**Task requirements**.
Make an exact copy of the records that follow, with each picture omitted.

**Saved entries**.
##########

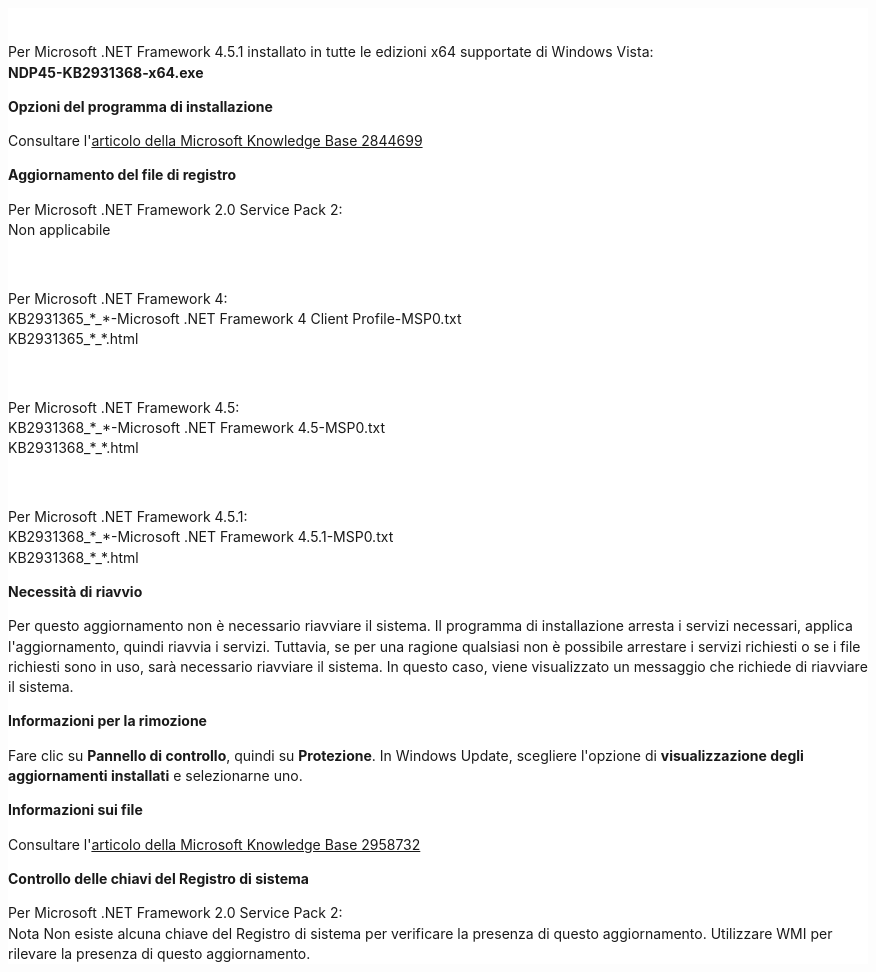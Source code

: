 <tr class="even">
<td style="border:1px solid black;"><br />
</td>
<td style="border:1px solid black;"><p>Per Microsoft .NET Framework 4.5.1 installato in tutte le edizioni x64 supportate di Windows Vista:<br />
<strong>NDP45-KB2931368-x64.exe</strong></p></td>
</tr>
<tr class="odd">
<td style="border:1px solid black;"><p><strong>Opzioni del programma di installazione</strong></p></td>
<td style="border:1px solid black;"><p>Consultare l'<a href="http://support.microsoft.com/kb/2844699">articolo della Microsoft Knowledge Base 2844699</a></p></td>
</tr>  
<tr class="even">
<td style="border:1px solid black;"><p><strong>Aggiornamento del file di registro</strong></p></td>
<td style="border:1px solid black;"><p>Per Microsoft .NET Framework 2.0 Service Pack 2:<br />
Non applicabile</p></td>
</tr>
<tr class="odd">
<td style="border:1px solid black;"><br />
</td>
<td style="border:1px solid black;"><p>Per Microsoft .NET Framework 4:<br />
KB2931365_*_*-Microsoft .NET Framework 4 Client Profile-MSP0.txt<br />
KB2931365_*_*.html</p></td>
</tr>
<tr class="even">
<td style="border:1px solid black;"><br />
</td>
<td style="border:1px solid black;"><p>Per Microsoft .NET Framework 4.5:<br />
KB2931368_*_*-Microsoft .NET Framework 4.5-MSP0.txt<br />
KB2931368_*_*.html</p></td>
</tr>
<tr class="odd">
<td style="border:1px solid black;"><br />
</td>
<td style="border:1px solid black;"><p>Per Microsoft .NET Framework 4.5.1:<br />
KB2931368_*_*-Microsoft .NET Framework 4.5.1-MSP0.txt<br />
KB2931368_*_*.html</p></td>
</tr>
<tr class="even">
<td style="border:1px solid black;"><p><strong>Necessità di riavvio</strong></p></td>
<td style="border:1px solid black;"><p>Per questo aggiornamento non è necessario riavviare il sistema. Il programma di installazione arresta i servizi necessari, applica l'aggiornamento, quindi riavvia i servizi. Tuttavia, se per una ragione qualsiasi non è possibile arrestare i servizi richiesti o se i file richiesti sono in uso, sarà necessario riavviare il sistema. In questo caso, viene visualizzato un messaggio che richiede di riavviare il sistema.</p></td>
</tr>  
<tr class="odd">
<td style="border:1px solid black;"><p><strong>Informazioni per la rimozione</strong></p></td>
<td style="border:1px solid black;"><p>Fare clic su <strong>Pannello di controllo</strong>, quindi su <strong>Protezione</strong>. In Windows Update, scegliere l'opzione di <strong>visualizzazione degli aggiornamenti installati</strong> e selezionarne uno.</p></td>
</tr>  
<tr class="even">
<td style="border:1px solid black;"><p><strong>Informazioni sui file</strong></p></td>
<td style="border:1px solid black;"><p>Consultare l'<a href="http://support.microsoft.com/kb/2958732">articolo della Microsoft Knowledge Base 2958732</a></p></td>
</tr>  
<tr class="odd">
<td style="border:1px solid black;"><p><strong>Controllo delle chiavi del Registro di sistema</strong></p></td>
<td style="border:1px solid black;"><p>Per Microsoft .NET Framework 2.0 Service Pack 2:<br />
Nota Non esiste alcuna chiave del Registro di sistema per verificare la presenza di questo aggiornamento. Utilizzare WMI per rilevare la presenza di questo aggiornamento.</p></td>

##########

**Your response**.
Source code

: <tr class="even">
<td style="border:1px solid black;"><br />
</td>
<td style="border:1px solid black;"><p>Per Microsoft .NET Framework 4.5.1 installato in tutte le edizioni x64 supportate di Windows Vista:<br />
<strong>NDP45-KB2931368-x64.exe</strong></p></td>
</tr>
<tr class="odd">
<td style="border:1px solid black;"><p><strong>Opzioni del programma di installazione</strong></p></td>
<td style="border:1px solid black;"><p>Consultare l'<a href="http://support.microsoft.com/kb/2844699">articolo della Microsoft Knowledge Base 2844699</a></p></td>
</tr>  
<tr class="even">
<td style="border:1px solid black;"><p><strong>Aggiornamento del file di registro</strong></p></td>
<td style="border:1px solid black;"><p>Per Microsoft .NET Framework 2.0 Service Pack 2:<br />
Non applicabile</p></td>
</tr>
<tr class="odd">
<td style="border:1px solid black;"><br />
</td>
<td style="border:1px solid black;"><p>Per Microsoft .NET Framework 4:<br />
KB2931365_*_*-Microsoft .NET Framework 4 Client Profile-MSP0.txt<br />
KB2931365_*_*.html</p></td>
</tr>
<tr class="even">
<td style="border:1px solid black;"><br />
</td>
<td style="border:1px solid black;"><p>Per Microsoft .NET Framework 4.5:<br />
KB2931368_*_*-Microsoft .NET Framework 4.5-MSP0.txt<br />
KB2931368_*_*.html</p></td>
</tr>
<tr class="odd">
<td style="border:1px solid black;"><br />
</td>
<td style="border:1px solid black;"><p>Per Microsoft .NET Framework 4.5.1:<br />
KB2931368_*_*-Microsoft .NET Framework 4.5.1-MSP0.txt<br />
KB2931368_*_*.html</p></td>
</tr>
<tr class="even">
<td style="border:1px solid black;"><p><strong>Necessità di riavvio</strong></p></td>
<td style="border:1px solid black;"><p>Per questo aggiornamento non è necessario riavviare il sistema. Il programma di installazione arresta i servizi necessari, applica l'aggiornamento, quindi riavvia i servizi. Tuttavia, se per una ragione qualsiasi non è possibile arrestare i servizi richiesti o se i file richiesti sono in uso, sarà necessario riavviare il sistema. In questo caso, viene visualizzato un messaggio che richiede di riavviare il sistema.</p></td>
</tr>  
<tr class="odd">
<td style="border:1px solid black;"><p><strong>Informazioni per la rimozione</strong></p></td>
<td style="border:1px solid black;"><p>Fare clic su <strong>Pannello di controllo</strong>, quindi su <strong>Protezione</strong>. In Windows Update, scegliere l'opzione di <strong>visualizzazione degli aggiornamenti installati</strong> e selezionarne uno.</p></td>
</tr>  
<tr class="even">
<td style="border:1px solid black;"><p><strong>Informazioni sui file</strong></p></td>
<td style="border:1px solid black;"><p>Consultare l'<a href="http://support.microsoft.com/kb/2958732">articolo della Microsoft Knowledge Base 2958732</a></p></td>
</tr>  
<tr class="odd">
<td style="border:1px solid black;"><p><strong>Controllo delle chiavi del Registro di sistema</strong></p></td>
<td style="border:1px solid black;"><p>Per Microsoft .NET Framework 2.0 Service Pack 2:<br />
Nota Non esiste alcuna chiave del Registro di sistema per verificare la presenza di questo aggiornamento. Utilizzare WMI per rilevare la presenza di questo aggiornamento.</p></td>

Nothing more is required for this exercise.